** Opening Entries provided block **

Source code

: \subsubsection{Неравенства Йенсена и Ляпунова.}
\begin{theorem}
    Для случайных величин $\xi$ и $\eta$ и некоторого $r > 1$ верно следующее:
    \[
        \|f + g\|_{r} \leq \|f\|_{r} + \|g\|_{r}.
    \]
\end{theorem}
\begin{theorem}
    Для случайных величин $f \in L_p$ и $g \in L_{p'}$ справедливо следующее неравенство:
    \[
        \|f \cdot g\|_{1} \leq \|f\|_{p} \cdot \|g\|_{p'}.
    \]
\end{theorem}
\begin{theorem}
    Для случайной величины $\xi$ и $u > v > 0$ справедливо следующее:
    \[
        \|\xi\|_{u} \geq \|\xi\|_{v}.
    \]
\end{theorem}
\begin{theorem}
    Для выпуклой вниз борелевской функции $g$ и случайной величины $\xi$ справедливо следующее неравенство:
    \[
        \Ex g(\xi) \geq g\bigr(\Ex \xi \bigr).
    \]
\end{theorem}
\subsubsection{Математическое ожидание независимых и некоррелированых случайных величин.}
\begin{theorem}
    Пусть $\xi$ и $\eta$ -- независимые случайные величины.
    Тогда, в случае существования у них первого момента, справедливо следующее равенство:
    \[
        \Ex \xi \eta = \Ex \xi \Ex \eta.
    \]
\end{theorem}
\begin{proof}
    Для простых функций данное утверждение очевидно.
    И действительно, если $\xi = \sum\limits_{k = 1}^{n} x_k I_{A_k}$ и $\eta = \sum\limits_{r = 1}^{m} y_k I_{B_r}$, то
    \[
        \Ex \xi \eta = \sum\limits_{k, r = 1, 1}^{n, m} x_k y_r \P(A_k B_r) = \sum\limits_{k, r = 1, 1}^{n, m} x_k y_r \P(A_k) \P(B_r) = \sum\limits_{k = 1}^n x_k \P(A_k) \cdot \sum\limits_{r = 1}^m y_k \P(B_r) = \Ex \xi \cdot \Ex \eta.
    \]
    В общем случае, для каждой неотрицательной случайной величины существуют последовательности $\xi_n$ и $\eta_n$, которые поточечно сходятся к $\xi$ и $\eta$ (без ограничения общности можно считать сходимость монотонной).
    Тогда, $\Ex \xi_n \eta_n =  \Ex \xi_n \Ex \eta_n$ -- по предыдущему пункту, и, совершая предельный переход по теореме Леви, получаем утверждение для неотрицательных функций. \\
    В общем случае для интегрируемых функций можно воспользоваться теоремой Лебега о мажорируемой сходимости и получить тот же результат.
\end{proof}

** Closing Entries provided block **
** Opening Entries provided block **

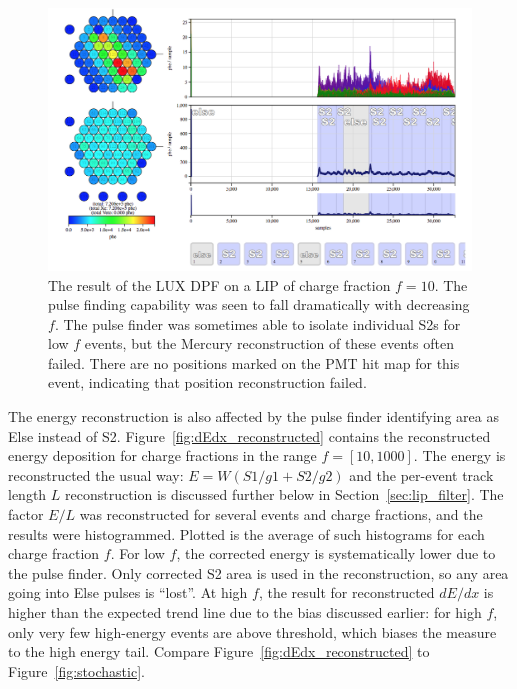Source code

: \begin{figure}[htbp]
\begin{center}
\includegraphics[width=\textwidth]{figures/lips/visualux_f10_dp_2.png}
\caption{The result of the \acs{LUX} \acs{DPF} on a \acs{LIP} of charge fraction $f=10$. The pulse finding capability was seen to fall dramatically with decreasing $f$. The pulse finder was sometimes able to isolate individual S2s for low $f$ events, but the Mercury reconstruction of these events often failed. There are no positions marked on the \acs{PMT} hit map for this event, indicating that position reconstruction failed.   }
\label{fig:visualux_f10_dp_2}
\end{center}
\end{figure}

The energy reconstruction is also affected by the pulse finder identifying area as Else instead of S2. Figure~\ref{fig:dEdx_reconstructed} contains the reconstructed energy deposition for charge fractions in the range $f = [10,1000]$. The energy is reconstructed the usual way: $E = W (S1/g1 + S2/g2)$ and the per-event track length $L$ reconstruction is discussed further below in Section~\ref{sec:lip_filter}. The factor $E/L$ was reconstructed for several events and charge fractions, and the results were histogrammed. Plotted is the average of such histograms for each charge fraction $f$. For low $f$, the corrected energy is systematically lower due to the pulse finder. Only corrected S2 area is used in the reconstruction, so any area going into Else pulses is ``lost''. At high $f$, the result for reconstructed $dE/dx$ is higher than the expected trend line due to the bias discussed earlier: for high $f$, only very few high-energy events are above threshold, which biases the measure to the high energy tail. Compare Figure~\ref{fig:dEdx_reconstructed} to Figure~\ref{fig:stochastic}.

** Closing Entries provided block **

• The problem
Where a line above includes "следующее", copy that line.

• Task output
    Для случайных величин $\xi$ и $\eta$ и некоторого $r > 1$ верно следующее:
    Для случайных величин $f \in L_p$ и $g \in L_{p'}$ справедливо следующее неравенство:
    Для случайной величины $\xi$ и $u > v > 0$ справедливо следующее:
    Для выпуклой вниз борелевской функции $g$ и случайной величины $\xi$ справедливо следующее неравенство:
    Тогда, в случае существования у них первого момента, справедливо следующее равенство:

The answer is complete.